> YOUR OBJECTIVE
Gather all lines with "Refined" from the records.

> SOURCE RECORDS
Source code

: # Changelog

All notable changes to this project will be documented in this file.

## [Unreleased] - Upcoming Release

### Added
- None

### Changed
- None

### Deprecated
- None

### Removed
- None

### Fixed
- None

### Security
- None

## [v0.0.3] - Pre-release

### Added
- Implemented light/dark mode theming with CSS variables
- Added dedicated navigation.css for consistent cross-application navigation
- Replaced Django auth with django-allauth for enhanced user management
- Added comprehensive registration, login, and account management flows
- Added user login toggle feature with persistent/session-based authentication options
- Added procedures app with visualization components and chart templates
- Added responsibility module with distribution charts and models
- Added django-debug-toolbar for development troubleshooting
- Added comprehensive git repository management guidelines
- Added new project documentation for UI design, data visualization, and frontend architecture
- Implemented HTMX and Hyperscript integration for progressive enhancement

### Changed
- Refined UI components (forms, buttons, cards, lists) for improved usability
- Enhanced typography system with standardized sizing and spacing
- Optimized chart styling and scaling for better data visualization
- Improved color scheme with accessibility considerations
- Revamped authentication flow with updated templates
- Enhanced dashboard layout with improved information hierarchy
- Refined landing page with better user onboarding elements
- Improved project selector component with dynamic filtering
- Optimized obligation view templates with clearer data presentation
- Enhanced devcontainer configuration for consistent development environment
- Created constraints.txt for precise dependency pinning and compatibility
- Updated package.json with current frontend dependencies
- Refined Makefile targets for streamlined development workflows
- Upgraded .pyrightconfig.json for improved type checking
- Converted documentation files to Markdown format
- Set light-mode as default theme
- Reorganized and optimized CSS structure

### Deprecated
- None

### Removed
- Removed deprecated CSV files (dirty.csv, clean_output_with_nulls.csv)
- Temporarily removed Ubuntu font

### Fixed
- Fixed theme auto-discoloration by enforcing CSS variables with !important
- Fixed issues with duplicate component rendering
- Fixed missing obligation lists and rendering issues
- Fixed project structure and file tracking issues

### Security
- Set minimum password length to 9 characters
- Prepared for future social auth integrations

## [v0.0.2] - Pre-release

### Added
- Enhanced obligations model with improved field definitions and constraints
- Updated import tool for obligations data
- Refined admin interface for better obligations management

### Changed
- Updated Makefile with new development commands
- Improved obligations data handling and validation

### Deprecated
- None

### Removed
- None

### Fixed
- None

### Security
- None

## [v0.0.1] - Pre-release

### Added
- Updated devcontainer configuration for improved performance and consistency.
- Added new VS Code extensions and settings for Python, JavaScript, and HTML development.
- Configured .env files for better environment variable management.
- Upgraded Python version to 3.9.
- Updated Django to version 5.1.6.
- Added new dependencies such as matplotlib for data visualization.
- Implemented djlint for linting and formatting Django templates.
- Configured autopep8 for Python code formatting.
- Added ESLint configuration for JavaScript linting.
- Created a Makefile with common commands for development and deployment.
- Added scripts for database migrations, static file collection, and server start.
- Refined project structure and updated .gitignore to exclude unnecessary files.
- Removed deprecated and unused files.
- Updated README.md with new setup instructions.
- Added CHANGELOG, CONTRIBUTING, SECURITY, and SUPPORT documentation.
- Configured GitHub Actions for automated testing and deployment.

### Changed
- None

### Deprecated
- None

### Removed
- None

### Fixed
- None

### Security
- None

* * *

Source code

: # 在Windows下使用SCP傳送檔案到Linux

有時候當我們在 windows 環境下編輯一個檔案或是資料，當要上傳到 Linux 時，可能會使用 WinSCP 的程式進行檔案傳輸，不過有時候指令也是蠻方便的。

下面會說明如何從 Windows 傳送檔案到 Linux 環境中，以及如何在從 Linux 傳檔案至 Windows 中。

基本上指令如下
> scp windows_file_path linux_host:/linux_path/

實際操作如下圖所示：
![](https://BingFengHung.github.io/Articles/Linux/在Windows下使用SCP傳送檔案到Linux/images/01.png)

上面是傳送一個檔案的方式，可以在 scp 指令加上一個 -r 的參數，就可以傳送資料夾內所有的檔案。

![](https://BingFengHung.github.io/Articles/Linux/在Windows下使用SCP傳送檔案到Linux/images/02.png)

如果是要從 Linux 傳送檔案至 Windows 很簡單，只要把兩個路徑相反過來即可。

> EXERCISE ANSWER
- Refined UI components (forms, buttons, cards, lists) for improved usability
- Refined landing page with better user onboarding elements
- Refined Makefile targets for streamlined development workflows
- Refined admin interface for better obligations management
- Refined project structure and updated .gitignore to exclude unnecessary files.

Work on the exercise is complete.